[About this exercise]
Report how many lines in the listing below include the word "onboard". Write nothing besides the number.

[Input data]
● ● ● ● ● ● ●

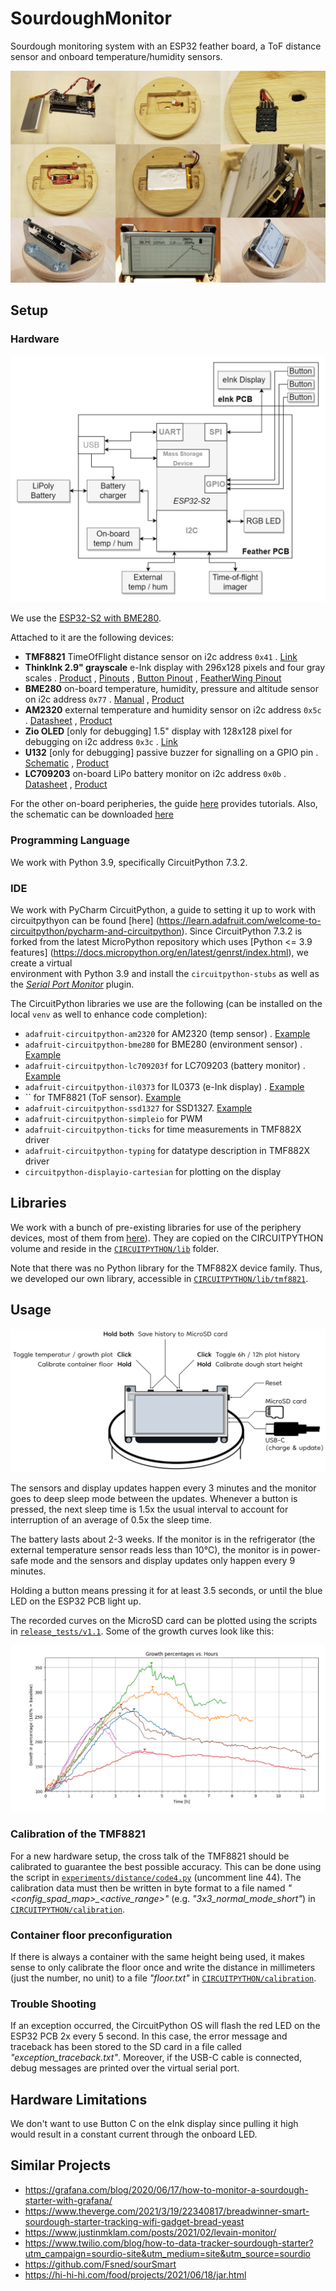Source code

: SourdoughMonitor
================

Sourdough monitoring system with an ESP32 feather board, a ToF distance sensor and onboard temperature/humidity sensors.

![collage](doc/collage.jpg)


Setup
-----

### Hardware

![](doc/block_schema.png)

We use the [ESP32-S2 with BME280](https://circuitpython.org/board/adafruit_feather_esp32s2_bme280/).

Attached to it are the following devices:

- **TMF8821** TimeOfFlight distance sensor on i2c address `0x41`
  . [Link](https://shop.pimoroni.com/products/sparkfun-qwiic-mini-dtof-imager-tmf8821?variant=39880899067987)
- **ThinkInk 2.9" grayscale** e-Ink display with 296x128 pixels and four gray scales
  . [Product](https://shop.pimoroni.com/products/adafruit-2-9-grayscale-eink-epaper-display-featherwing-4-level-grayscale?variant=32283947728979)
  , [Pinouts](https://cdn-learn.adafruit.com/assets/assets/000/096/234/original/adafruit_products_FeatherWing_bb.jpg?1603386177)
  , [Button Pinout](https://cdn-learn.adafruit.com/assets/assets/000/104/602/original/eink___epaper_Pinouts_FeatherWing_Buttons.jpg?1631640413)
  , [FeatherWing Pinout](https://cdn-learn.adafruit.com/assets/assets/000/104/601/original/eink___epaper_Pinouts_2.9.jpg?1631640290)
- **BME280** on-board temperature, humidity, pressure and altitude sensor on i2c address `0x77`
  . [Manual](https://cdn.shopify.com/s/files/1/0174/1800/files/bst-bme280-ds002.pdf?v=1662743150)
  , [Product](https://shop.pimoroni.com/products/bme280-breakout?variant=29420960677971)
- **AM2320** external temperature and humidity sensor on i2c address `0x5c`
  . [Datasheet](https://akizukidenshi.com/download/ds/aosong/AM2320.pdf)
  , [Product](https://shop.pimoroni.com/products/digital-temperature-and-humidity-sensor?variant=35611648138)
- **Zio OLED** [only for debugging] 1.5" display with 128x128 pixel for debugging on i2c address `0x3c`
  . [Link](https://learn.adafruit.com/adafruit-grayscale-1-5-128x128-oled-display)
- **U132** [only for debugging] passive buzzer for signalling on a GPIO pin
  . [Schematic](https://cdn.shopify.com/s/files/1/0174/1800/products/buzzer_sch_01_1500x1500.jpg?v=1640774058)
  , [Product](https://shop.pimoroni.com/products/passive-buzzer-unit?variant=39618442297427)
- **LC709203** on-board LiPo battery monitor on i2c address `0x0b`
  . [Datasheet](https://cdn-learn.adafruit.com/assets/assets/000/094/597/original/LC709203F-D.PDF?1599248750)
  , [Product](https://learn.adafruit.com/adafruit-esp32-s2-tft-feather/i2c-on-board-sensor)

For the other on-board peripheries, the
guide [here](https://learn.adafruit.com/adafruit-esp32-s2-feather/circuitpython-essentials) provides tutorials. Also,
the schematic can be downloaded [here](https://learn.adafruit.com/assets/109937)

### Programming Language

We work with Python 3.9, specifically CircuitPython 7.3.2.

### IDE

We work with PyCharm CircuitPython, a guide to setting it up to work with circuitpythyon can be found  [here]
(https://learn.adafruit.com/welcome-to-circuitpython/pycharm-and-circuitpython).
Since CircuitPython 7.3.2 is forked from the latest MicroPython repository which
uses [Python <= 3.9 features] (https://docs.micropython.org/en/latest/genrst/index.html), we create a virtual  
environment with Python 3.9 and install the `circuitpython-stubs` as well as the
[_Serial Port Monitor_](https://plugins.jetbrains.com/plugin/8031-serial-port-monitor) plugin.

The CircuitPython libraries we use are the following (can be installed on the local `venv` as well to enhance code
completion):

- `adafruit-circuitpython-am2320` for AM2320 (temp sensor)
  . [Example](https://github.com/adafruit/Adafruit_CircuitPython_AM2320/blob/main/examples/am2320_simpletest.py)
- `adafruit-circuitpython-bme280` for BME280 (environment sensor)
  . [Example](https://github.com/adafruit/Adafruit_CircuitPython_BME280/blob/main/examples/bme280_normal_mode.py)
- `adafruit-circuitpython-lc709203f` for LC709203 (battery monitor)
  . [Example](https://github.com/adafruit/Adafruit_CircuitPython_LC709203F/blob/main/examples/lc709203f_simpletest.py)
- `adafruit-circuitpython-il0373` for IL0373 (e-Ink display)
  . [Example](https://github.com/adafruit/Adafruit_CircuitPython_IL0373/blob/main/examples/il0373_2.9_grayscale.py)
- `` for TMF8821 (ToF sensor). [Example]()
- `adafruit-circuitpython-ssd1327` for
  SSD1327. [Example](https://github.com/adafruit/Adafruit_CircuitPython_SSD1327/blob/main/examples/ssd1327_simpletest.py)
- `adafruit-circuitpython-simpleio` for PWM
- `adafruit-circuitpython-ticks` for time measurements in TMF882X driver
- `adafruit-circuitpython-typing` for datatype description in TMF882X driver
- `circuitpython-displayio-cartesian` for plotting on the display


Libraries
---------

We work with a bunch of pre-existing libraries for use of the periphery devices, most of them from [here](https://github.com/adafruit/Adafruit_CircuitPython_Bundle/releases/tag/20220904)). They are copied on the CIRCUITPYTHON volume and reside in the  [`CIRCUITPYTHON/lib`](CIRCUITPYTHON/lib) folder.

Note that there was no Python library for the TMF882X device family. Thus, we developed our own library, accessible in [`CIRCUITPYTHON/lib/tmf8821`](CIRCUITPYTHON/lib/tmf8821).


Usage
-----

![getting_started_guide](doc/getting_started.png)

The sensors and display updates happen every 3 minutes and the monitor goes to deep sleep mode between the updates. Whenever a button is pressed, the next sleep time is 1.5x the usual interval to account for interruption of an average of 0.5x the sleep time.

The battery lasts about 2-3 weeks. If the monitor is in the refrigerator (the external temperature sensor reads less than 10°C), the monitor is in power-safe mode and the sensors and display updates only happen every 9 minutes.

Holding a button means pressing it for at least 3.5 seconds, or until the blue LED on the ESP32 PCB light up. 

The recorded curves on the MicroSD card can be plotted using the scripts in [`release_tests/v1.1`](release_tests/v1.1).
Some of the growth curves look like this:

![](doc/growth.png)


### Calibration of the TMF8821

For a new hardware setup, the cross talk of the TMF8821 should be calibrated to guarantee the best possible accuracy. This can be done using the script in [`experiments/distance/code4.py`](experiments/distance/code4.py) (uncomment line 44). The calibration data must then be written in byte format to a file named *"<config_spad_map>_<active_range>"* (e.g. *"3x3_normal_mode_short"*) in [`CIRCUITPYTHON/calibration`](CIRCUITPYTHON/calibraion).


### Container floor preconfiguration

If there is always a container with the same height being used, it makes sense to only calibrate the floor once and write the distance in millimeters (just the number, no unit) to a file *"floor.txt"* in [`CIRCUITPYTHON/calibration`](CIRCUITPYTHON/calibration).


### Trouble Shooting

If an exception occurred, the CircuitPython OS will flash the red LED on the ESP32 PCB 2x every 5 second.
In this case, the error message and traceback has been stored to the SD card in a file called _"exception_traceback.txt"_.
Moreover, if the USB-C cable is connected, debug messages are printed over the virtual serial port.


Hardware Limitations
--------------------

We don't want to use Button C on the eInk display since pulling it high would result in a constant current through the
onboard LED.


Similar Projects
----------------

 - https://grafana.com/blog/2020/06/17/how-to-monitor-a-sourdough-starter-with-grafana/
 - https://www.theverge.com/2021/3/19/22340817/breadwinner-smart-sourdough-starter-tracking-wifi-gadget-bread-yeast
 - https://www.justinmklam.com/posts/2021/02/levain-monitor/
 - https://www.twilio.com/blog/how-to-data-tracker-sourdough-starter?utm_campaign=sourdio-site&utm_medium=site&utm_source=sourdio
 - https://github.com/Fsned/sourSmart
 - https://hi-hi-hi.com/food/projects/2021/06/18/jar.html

● ● ● ● ● ● ●

[Reply to the exercise]
2